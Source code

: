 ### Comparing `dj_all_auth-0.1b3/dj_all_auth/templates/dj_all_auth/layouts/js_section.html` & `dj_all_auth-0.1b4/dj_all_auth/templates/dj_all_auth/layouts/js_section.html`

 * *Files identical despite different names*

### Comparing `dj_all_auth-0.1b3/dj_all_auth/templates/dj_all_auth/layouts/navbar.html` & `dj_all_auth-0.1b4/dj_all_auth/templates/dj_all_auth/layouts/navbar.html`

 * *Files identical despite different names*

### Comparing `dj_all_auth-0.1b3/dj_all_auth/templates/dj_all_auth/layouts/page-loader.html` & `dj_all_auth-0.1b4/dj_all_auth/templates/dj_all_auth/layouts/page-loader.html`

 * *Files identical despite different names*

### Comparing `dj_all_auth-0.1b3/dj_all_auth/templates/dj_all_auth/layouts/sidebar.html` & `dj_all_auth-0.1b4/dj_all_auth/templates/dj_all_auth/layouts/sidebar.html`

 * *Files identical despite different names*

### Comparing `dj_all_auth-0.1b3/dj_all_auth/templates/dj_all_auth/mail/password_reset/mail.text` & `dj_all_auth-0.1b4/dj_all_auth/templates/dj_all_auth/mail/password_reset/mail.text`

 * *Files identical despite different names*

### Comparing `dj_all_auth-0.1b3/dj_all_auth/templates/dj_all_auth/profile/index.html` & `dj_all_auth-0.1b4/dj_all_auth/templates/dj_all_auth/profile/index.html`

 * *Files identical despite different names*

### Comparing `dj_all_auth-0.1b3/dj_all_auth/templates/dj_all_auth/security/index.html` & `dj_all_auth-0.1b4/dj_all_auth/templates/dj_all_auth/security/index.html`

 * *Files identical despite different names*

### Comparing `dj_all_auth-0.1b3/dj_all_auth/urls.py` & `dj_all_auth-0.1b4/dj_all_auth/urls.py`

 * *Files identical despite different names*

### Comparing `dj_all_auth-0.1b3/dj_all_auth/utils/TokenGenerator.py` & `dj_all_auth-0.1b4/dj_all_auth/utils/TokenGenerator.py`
──────────────────────────────
== GOAL OF THE EXERCISE ==
Every line above should be duplicated exactly as it stands.

== EXERCISE ANSWER ==
Source code

: ### Comparing `dj_all_auth-0.1b3/dj_all_auth/templates/dj_all_auth/layouts/js_section.html` & `dj_all_auth-0.1b4/dj_all_auth/templates/dj_all_auth/layouts/js_section.html`

 * *Files identical despite different names*

### Comparing `dj_all_auth-0.1b3/dj_all_auth/templates/dj_all_auth/layouts/navbar.html` & `dj_all_auth-0.1b4/dj_all_auth/templates/dj_all_auth/layouts/navbar.html`

 * *Files identical despite different names*

### Comparing `dj_all_auth-0.1b3/dj_all_auth/templates/dj_all_auth/layouts/page-loader.html` & `dj_all_auth-0.1b4/dj_all_auth/templates/dj_all_auth/layouts/page-loader.html`

 * *Files identical despite different names*

### Comparing `dj_all_auth-0.1b3/dj_all_auth/templates/dj_all_auth/layouts/sidebar.html` & `dj_all_auth-0.1b4/dj_all_auth/templates/dj_all_auth/layouts/sidebar.html`

 * *Files identical despite different names*

### Comparing `dj_all_auth-0.1b3/dj_all_auth/templates/dj_all_auth/mail/password_reset/mail.text` & `dj_all_auth-0.1b4/dj_all_auth/templates/dj_all_auth/mail/password_reset/mail.text`

 * *Files identical despite different names*

### Comparing `dj_all_auth-0.1b3/dj_all_auth/templates/dj_all_auth/profile/index.html` & `dj_all_auth-0.1b4/dj_all_auth/templates/dj_all_auth/profile/index.html`

 * *Files identical despite different names*

### Comparing `dj_all_auth-0.1b3/dj_all_auth/templates/dj_all_auth/security/index.html` & `dj_all_auth-0.1b4/dj_all_auth/templates/dj_all_auth/security/index.html`

 * *Files identical despite different names*

### Comparing `dj_all_auth-0.1b3/dj_all_auth/urls.py` & `dj_all_auth-0.1b4/dj_all_auth/urls.py`

 * *Files identical despite different names*

### Comparing `dj_all_auth-0.1b3/dj_all_auth/utils/TokenGenerator.py` & `dj_all_auth-0.1b4/dj_all_auth/utils/TokenGenerator.py`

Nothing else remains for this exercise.